Exploration Bonus for Regret Minimization in Discrete and Continuous Average Reward MDPs

Part of Advances in Neural Information Processing Systems 32 (NeurIPS 2019)

AuthorFeedback Bibtex MetaReview Metadata Paper Reviews Supplemental

Authors

Jian QIAN, Ronan Fruit, Matteo Pirotta, Alessandro Lazaric

Abstract

The exploration bonus is an effective approach to manage the exploration-exploitation trade-off in Markov Decision Processes (MDPs). While it has been analyzed in infinite-horizon discounted and finite-horizon problems, we focus on designing and analysing the exploration bonus in the more challenging infinite-horizon undiscounted setting.

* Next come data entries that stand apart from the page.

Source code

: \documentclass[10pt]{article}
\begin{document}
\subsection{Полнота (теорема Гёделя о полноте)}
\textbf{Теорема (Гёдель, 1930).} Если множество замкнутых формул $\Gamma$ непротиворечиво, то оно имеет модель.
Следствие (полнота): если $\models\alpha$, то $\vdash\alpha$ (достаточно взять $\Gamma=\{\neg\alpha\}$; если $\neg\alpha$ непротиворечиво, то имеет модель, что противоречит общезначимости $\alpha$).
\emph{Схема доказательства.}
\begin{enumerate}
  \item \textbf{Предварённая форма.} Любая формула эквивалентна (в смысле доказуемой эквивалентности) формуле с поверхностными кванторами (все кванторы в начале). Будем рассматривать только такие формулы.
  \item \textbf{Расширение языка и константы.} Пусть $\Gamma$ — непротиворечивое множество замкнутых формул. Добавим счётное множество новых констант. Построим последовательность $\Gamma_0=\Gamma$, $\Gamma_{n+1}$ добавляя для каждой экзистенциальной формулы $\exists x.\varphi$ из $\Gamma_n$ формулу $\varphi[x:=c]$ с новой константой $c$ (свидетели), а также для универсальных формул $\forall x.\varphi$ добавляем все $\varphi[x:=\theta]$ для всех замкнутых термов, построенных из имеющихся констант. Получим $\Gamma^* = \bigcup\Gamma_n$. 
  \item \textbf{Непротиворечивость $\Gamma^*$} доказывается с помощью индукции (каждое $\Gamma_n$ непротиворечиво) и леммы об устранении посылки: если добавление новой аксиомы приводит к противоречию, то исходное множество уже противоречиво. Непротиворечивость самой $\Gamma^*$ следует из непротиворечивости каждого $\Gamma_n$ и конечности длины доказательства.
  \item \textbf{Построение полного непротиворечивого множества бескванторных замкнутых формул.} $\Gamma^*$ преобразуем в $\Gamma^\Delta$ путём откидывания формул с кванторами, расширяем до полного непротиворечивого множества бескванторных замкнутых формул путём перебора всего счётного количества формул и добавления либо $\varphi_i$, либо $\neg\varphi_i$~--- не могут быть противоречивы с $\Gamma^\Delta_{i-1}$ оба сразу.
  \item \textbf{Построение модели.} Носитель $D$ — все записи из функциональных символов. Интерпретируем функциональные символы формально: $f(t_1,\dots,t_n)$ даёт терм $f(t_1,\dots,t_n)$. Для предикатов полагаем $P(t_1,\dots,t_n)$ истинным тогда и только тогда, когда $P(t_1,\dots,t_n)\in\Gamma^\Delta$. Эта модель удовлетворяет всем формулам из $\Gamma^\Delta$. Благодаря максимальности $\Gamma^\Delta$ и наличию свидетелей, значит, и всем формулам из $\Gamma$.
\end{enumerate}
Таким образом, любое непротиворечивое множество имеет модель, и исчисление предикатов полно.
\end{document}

We first introduce SCAL+, a variant of SCAL (Fruit et al. 2018), that uses a suitable exploration bonus to solve any discrete unknown weakly-communicating MDP for which an upper bound $c$ on the span of the optimal bias function is known. We prove that SCAL+ enjoys the same regret guarantees as SCAL, which relies on the less efficient extended value iteration approach. Furthermore, we leverage the flexibility provided by the exploration bonus scheme to generalize SCAL+ to smooth MDPs with continuous state space and discrete actions. We show that the resulting algorithm (SCCAL+) achieves the same regret bound as UCCRL (Ortner and Ryabko, 2012) while being the first implementable algorithm for this setting.